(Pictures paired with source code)

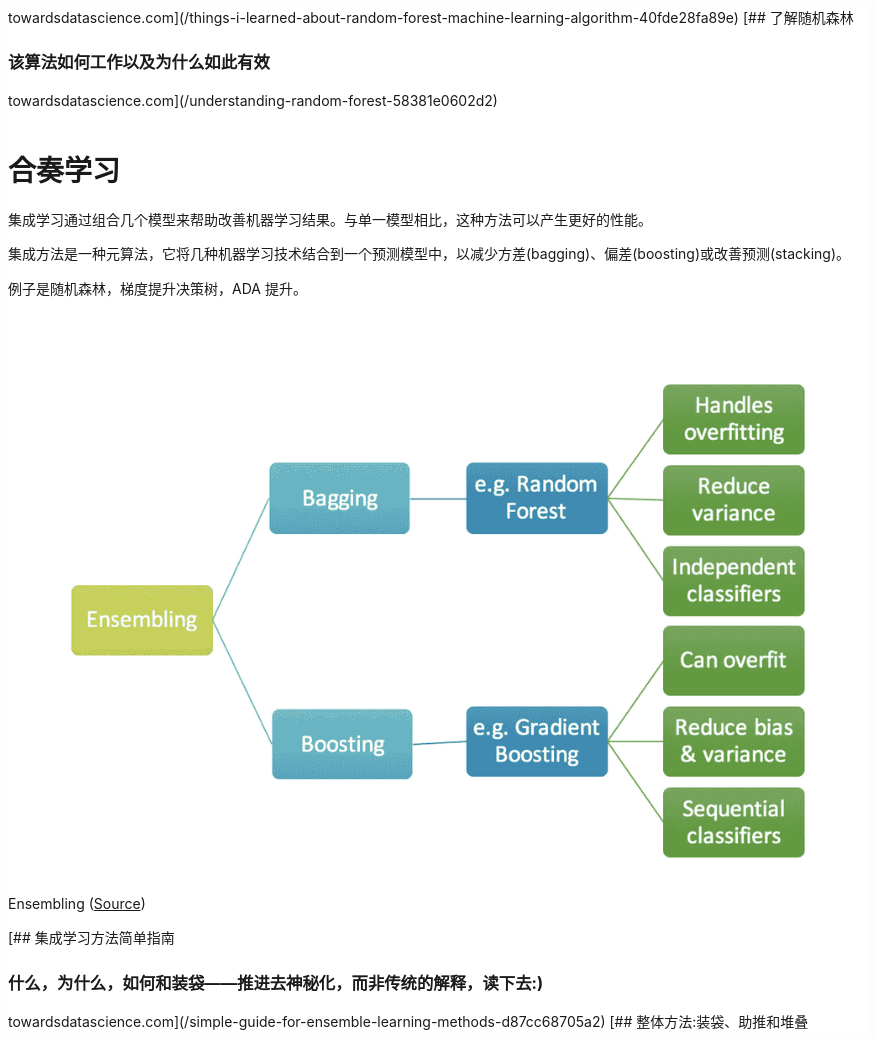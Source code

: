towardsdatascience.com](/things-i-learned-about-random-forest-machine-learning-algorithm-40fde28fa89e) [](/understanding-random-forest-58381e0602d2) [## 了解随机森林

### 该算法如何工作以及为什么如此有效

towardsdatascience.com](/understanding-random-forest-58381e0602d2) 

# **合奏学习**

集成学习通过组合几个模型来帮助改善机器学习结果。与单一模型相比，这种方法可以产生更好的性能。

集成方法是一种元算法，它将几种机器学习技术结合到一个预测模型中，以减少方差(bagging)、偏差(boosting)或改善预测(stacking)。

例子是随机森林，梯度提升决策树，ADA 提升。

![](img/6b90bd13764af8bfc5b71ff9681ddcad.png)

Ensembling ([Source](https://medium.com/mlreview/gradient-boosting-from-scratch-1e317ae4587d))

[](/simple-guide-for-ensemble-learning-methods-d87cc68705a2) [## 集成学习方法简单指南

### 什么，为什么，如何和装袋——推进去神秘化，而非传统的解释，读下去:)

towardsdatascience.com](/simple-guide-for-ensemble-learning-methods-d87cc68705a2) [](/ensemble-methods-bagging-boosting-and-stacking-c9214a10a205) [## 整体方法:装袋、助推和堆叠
---
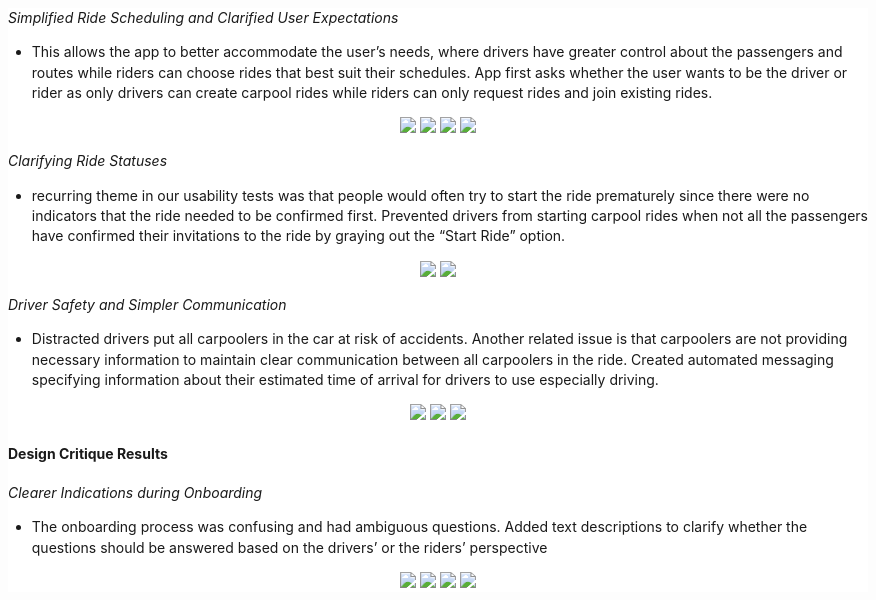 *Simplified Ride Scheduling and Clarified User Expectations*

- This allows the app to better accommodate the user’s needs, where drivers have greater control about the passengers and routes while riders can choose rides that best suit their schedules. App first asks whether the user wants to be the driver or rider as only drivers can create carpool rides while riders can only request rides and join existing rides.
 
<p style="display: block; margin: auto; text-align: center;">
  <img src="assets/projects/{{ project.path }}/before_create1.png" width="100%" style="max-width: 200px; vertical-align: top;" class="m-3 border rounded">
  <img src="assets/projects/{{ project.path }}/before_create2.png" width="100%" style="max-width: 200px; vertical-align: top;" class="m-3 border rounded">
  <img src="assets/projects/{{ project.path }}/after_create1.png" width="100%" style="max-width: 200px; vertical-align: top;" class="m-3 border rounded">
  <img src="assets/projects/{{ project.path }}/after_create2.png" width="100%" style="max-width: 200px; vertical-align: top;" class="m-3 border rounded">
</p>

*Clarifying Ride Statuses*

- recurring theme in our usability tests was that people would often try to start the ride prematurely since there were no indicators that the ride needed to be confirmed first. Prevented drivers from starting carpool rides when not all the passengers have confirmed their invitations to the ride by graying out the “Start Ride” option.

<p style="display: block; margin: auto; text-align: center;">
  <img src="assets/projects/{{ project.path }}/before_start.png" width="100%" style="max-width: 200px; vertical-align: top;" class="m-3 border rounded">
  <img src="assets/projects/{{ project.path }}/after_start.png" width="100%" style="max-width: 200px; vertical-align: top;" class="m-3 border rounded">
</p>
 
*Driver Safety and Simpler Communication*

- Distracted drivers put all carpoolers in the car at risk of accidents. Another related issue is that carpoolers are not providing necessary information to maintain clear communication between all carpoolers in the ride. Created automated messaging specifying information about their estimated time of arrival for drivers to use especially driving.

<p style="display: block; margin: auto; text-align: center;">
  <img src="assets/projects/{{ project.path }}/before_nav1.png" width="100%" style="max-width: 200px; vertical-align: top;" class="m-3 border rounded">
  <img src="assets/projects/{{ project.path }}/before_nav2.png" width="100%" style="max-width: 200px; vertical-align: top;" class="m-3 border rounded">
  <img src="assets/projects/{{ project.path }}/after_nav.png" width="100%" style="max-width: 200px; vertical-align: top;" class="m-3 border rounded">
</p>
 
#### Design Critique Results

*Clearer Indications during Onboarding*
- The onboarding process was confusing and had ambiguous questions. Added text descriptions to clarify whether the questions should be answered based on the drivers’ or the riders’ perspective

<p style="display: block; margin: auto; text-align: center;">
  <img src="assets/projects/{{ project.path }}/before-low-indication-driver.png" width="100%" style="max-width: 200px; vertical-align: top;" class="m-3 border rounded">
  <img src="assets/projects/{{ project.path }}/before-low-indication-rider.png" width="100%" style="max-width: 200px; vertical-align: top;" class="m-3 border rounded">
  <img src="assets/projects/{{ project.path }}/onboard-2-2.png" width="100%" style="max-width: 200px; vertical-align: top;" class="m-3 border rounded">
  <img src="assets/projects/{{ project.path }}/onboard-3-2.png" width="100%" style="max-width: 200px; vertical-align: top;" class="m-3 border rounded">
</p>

*Work request*
Of all the lines in the records, how many have the word "forest"? Write only the number.

*Reply to the task*
2